• What you will do: Would you restate the listing word for word, with the images omitted?
━━━━━━━━
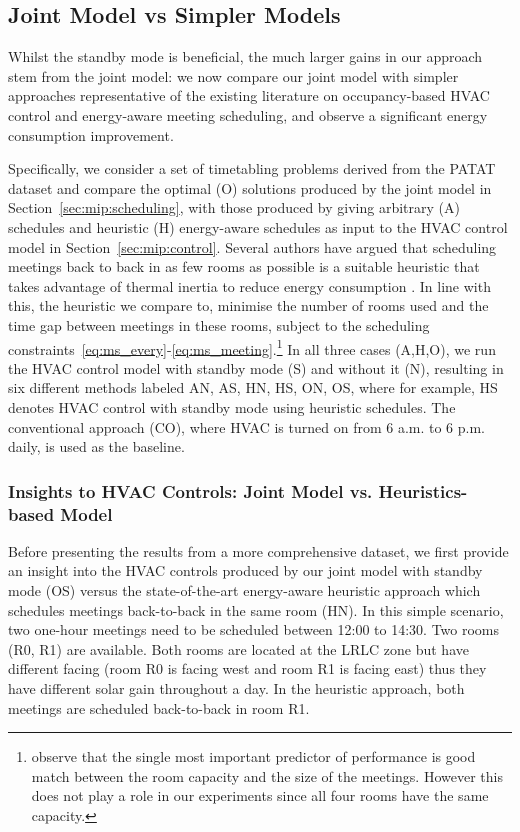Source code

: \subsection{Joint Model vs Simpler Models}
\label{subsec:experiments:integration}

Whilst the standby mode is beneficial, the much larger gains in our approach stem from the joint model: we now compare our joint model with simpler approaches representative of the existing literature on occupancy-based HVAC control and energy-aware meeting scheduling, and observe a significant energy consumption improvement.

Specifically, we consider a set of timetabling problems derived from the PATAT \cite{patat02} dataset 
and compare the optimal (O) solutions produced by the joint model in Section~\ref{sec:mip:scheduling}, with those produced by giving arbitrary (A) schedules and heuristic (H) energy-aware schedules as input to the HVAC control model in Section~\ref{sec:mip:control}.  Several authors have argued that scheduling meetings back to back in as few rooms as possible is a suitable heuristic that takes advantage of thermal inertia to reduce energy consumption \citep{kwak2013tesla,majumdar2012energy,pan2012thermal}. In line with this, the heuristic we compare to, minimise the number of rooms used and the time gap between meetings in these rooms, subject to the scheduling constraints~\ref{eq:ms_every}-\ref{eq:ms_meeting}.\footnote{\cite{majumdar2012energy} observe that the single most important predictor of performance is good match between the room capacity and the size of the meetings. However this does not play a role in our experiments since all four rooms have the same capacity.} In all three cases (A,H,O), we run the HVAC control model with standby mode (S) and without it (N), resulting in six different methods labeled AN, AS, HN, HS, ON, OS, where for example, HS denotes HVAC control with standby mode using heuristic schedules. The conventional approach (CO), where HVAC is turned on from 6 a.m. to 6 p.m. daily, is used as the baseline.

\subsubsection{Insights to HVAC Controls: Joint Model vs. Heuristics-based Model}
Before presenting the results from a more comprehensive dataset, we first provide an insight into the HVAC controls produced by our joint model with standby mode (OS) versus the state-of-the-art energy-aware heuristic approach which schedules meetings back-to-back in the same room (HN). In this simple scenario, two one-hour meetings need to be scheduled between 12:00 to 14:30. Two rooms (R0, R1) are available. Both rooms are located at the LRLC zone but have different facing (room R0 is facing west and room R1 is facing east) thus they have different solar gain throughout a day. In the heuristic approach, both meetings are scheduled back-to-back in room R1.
━━━━━━━━
• Exercise answer:
Source code

: \subsection{Joint Model vs Simpler Models}
\label{subsec:experiments:integration}

Whilst the standby mode is beneficial, the much larger gains in our approach stem from the joint model: we now compare our joint model with simpler approaches representative of the existing literature on occupancy-based HVAC control and energy-aware meeting scheduling, and observe a significant energy consumption improvement.

Specifically, we consider a set of timetabling problems derived from the PATAT \cite{patat02} dataset 
and compare the optimal (O) solutions produced by the joint model in Section~\ref{sec:mip:scheduling}, with those produced by giving arbitrary (A) schedules and heuristic (H) energy-aware schedules as input to the HVAC control model in Section~\ref{sec:mip:control}.  Several authors have argued that scheduling meetings back to back in as few rooms as possible is a suitable heuristic that takes advantage of thermal inertia to reduce energy consumption \citep{kwak2013tesla,majumdar2012energy,pan2012thermal}. In line with this, the heuristic we compare to, minimise the number of rooms used and the time gap between meetings in these rooms, subject to the scheduling constraints~\ref{eq:ms_every}-\ref{eq:ms_meeting}.\footnote{\cite{majumdar2012energy} observe that the single most important predictor of performance is good match between the room capacity and the size of the meetings. However this does not play a role in our experiments since all four rooms have the same capacity.} In all three cases (A,H,O), we run the HVAC control model with standby mode (S) and without it (N), resulting in six different methods labeled AN, AS, HN, HS, ON, OS, where for example, HS denotes HVAC control with standby mode using heuristic schedules. The conventional approach (CO), where HVAC is turned on from 6 a.m. to 6 p.m. daily, is used as the baseline.

\subsubsection{Insights to HVAC Controls: Joint Model vs. Heuristics-based Model}
Before presenting the results from a more comprehensive dataset, we first provide an insight into the HVAC controls produced by our joint model with standby mode (OS) versus the state-of-the-art energy-aware heuristic approach which schedules meetings back-to-back in the same room (HN). In this simple scenario, two one-hour meetings need to be scheduled between 12:00 to 14:30. Two rooms (R0, R1) are available. Both rooms are located at the LRLC zone but have different facing (room R0 is facing west and room R1 is facing east) thus they have different solar gain throughout a day. In the heuristic approach, both meetings are scheduled back-to-back in room R1.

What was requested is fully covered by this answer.